- Entries supplied:
-------------------------

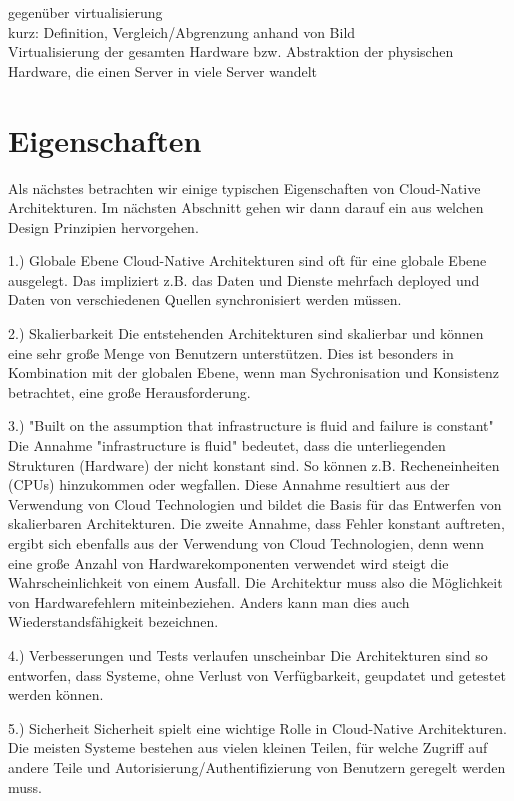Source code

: gegenüber virtualisierung\\
kurz: Definition, Vergleich/Abgrenzung anhand von Bild\\

Virtualisierung der gesamten Hardware bzw. Abstraktion der physischen Hardware, die einen Server in viele Server wandelt\\

\section{Eigenschaften}
Als nächstes betrachten wir einige typischen Eigenschaften von Cloud-Native Architekturen. Im nächsten Abschnitt gehen wir dann darauf ein aus welchen Design Prinzipien hervorgehen.

1.) Globale Ebene
Cloud-Native Architekturen sind oft für eine globale Ebene ausgelegt. Das impliziert z.B. das Daten und Dienste mehrfach deployed und Daten von verschiedenen Quellen synchronisiert werden müssen.

2.) Skalierbarkeit
Die entstehenden Architekturen sind skalierbar und können eine sehr große Menge von Benutzern unterstützen. Dies ist besonders in Kombination mit der globalen Ebene, wenn man Sychronisation und Konsistenz betrachtet, eine große Herausforderung.

3.) "Built on the assumption that infrastructure is fluid and failure is constant"
Die Annahme "infrastructure is fluid" bedeutet, dass die unterliegenden Strukturen (Hardware) der nicht konstant sind. So können z.B. Recheneinheiten (CPUs) hinzukommen oder wegfallen. Diese Annahme resultiert aus der Verwendung von Cloud Technologien und bildet die Basis für das Entwerfen von skalierbaren Architekturen.
Die zweite Annahme, dass Fehler konstant auftreten, ergibt sich ebenfalls aus der Verwendung von Cloud Technologien, denn wenn eine große Anzahl von Hardwarekomponenten verwendet wird steigt die Wahrscheinlichkeit von einem Ausfall. Die Architektur muss also die Möglichkeit von Hardwarefehlern miteinbeziehen. Anders kann man dies auch Wiederstandsfähigkeit bezeichnen.

4.) Verbesserungen und Tests verlaufen unscheinbar
Die Architekturen sind so entworfen, dass Systeme, ohne Verlust von Verfügbarkeit, geupdatet und getestet werden können.

5.) Sicherheit
Sicherheit spielt eine wichtige Rolle in Cloud-Native Architekturen. Die meisten Systeme bestehen  aus vielen kleinen Teilen, für welche Zugriff auf andere Teile und Autorisierung/Authentifizierung von Benutzern geregelt werden muss.

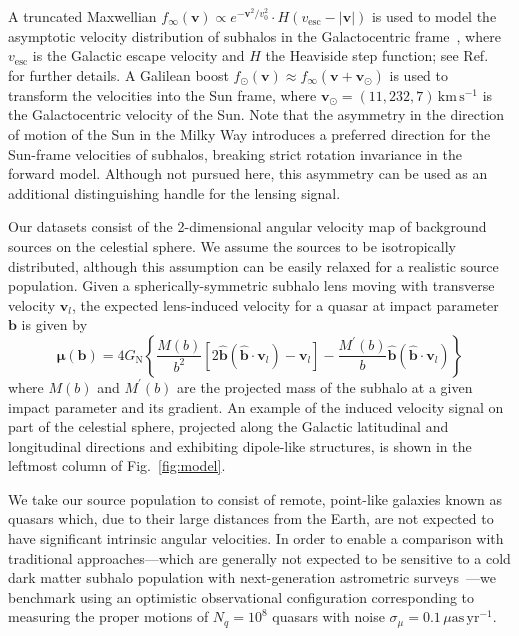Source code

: \documentclass[preprint]{article}
\begin{document}
A truncated Maxwellian $f_{\infty}(\mathbf{v})\propto e^{-\mathbf{v}^{2} / v_{0}^{2}}\cdot H(v_\mathrm{esc} - |\mathbf{v}|)$ is used to model the asymptotic velocity distribution of subhalos in the Galactocentric frame~\cite{1939isss.book.....C,Lisanti:2016jxe}, where $v_\mathrm{esc}$ is the Galactic escape velocity and $H$ the Heaviside step function; see Ref.~\cite{Mishra-Sharma:2020ynk} for further details. A Galilean boost $f_{\odot}(\mathbf{v}) \approx f_{\infty}\left(\mathbf{v}+\mathbf{v}_{\odot}\right)$ is used to transform the velocities into the Sun frame, where $\mathbf{v}_{\odot} = (11, 232, 7)\,\mathrm{km}\,\mathrm{s}^{-1}$ is the Galactocentric velocity of the Sun. Note that the asymmetry in the direction of motion of the Sun in the Milky Way introduces a preferred direction for the Sun-frame velocities of subhalos, breaking strict rotation invariance in the forward model. Although not pursued here, this asymmetry can be used as an additional distinguishing handle for the lensing signal.

Our datasets consist of the 2-dimensional angular velocity map of background sources on the celestial sphere. We assume the sources to be isotropically distributed, although this assumption can be easily relaxed for a realistic source population.
Given a spherically-symmetric subhalo lens moving with transverse velocity $\mathbf{v}_{l}$, the expected lens-induced velocity for a quasar at impact parameter $\mathbf{b}$ is given by~\cite{VanTilburg:2018ykj}
\begin{equation}
    \boldsymbol{\mu}(\mathbf{b})=4 G_{\mathrm{N}}\left\{\frac{M(b)}{b^{2}}\left[2 \hat{\mathbf{b}}\left(\hat{\mathbf{b}} \cdot \mathbf{v}_{l}\right)-\mathbf{v}_{l}\right]-\frac{M^{\prime}(b)}{b} \hat{\mathbf{b}}\left(\hat{\mathbf{b}} \cdot \mathbf{v}_{l}\right)\right\}
\end{equation}
where $M(b)$ and $M^{\prime}(b)$ are the projected mass of the subhalo at a given impact parameter and its gradient. An example of the induced velocity signal on part of the celestial sphere, projected along the Galactic latitudinal and longitudinal directions and exhibiting dipole-like structures, is shown in the leftmost column of Fig.~\ref{fig:model}.

We take our source population to consist of remote, point-like galaxies known as quasars which, due to their large distances from the Earth, are not expected to have significant intrinsic angular velocities. In order to enable a comparison with traditional approaches---which are generally not expected to be sensitive to a cold dark matter subhalo population with next-generation astrometric surveys~\cite{VanTilburg:2018ykj,Mishra-Sharma:2020ynk}---we benchmark using an optimistic observational configuration corresponding to measuring the proper motions of $N_q = 10^8$ quasars with noise $\sigma_{\mu} = 0.1\,\mu\mathrm{as}\,\mathrm{yr}^{-1}$.
\end{document}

-------------------------

- Task brief:
What is needed is an exact copy of the lines above, from the one holding "Sicherheit spielt eine" down to the one holding "A truncated Maxwellian", with those two included and the pictures left out.

- Response to this task:
Sicherheit spielt eine wichtige Rolle in Cloud-Native Architekturen. Die meisten Systeme bestehen  aus vielen kleinen Teilen, für welche Zugriff auf andere Teile und Autorisierung/Authentifizierung von Benutzern geregelt werden muss.

Source code

: \documentclass[preprint]{article}
\begin{document}
A truncated Maxwellian $f_{\infty}(\mathbf{v})\propto e^{-\mathbf{v}^{2} / v_{0}^{2}}\cdot H(v_\mathrm{esc} - |\mathbf{v}|)$ is used to model the asymptotic velocity distribution of subhalos in the Galactocentric frame~\cite{1939isss.book.....C,Lisanti:2016jxe}, where $v_\mathrm{esc}$ is the Galactic escape velocity and $H$ the Heaviside step function; see Ref.~\cite{Mishra-Sharma:2020ynk} for further details. A Galilean boost $f_{\odot}(\mathbf{v}) \approx f_{\infty}\left(\mathbf{v}+\mathbf{v}_{\odot}\right)$ is used to transform the velocities into the Sun frame, where $\mathbf{v}_{\odot} = (11, 232, 7)\,\mathrm{km}\,\mathrm{s}^{-1}$ is the Galactocentric velocity of the Sun. Note that the asymmetry in the direction of motion of the Sun in the Milky Way introduces a preferred direction for the Sun-frame velocities of subhalos, breaking strict rotation invariance in the forward model. Although not pursued here, this asymmetry can be used as an additional distinguishing handle for the lensing signal.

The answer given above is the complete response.